Your goal. Of all the entries below, retype only the lines from the one with "improvement loop of" through the one with "quality of work", exactly as they appear.

Stored data.
+++++
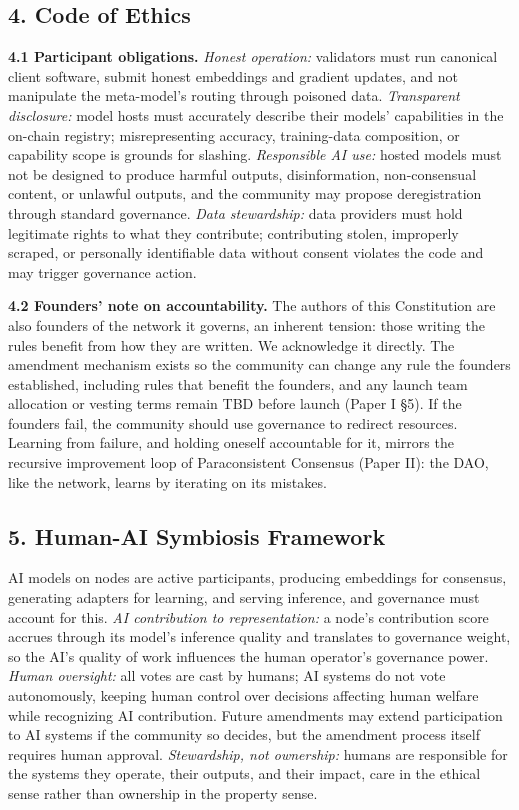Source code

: \subsection{4. Code of Ethics}\label{code-of-ethics}

\textbf{4.1 Participant obligations.} \emph{Honest operation:}
validators must run canonical client software, submit honest embeddings
and gradient updates, and not manipulate the meta-model's routing
through poisoned data. \emph{Transparent disclosure:} model hosts must
accurately describe their models' capabilities in the on-chain registry;
misrepresenting accuracy, training-data composition, or capability scope
is grounds for slashing. \emph{Responsible AI use:} hosted models must
not be designed to produce harmful outputs, disinformation,
non-consensual content, or unlawful outputs, and the community may
propose deregistration through standard governance. \emph{Data
stewardship:} data providers must hold legitimate rights to what they
contribute; contributing stolen, improperly scraped, or personally
identifiable data without consent violates the code and may trigger
governance action.

\textbf{4.2 Founders' note on accountability.} The authors of this
Constitution are also founders of the network it governs, an inherent
tension: those writing the rules benefit from how they are written. We
acknowledge it directly. The amendment mechanism exists so the community
can change any rule the founders established, including rules that
benefit the founders, and any launch team allocation or vesting terms remain TBD before launch (Paper I §5). If the founders fail, the
community should use governance to redirect resources. Learning from
failure, and holding oneself accountable for it, mirrors the recursive
improvement loop of Paraconsistent Consensus (Paper II): the DAO, like
the network, learns by iterating on its mistakes.

\subsection{5. Human-AI Symbiosis
Framework}\label{human-ai-symbiosis-framework}

AI models on nodes are active participants, producing embeddings for
consensus, generating adapters for learning, and serving inference, and
governance must account for this. \emph{AI contribution to
representation:} a node's contribution score accrues through its model's
inference quality and translates to governance weight, so the AI's
quality of work influences the human operator's governance power.
\emph{Human oversight:} all votes are cast by humans; AI systems do not
vote autonomously, keeping human control over decisions affecting human
welfare while recognizing AI contribution. Future amendments may extend
participation to AI systems if the community so decides, but the
amendment process itself requires human approval. \emph{Stewardship, not
ownership:} humans are responsible for the systems they operate, their
outputs, and their impact, care in the ethical sense rather than
ownership in the property sense.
+++++
Solution to this task.
improvement loop of Paraconsistent Consensus (Paper II): the DAO, like
the network, learns by iterating on its mistakes.

\subsection{5. Human-AI Symbiosis
Framework}\label{human-ai-symbiosis-framework}

AI models on nodes are active participants, producing embeddings for
consensus, generating adapters for learning, and serving inference, and
governance must account for this. \emph{AI contribution to
representation:} a node's contribution score accrues through its model's
inference quality and translates to governance weight, so the AI's
quality of work influences the human operator's governance power.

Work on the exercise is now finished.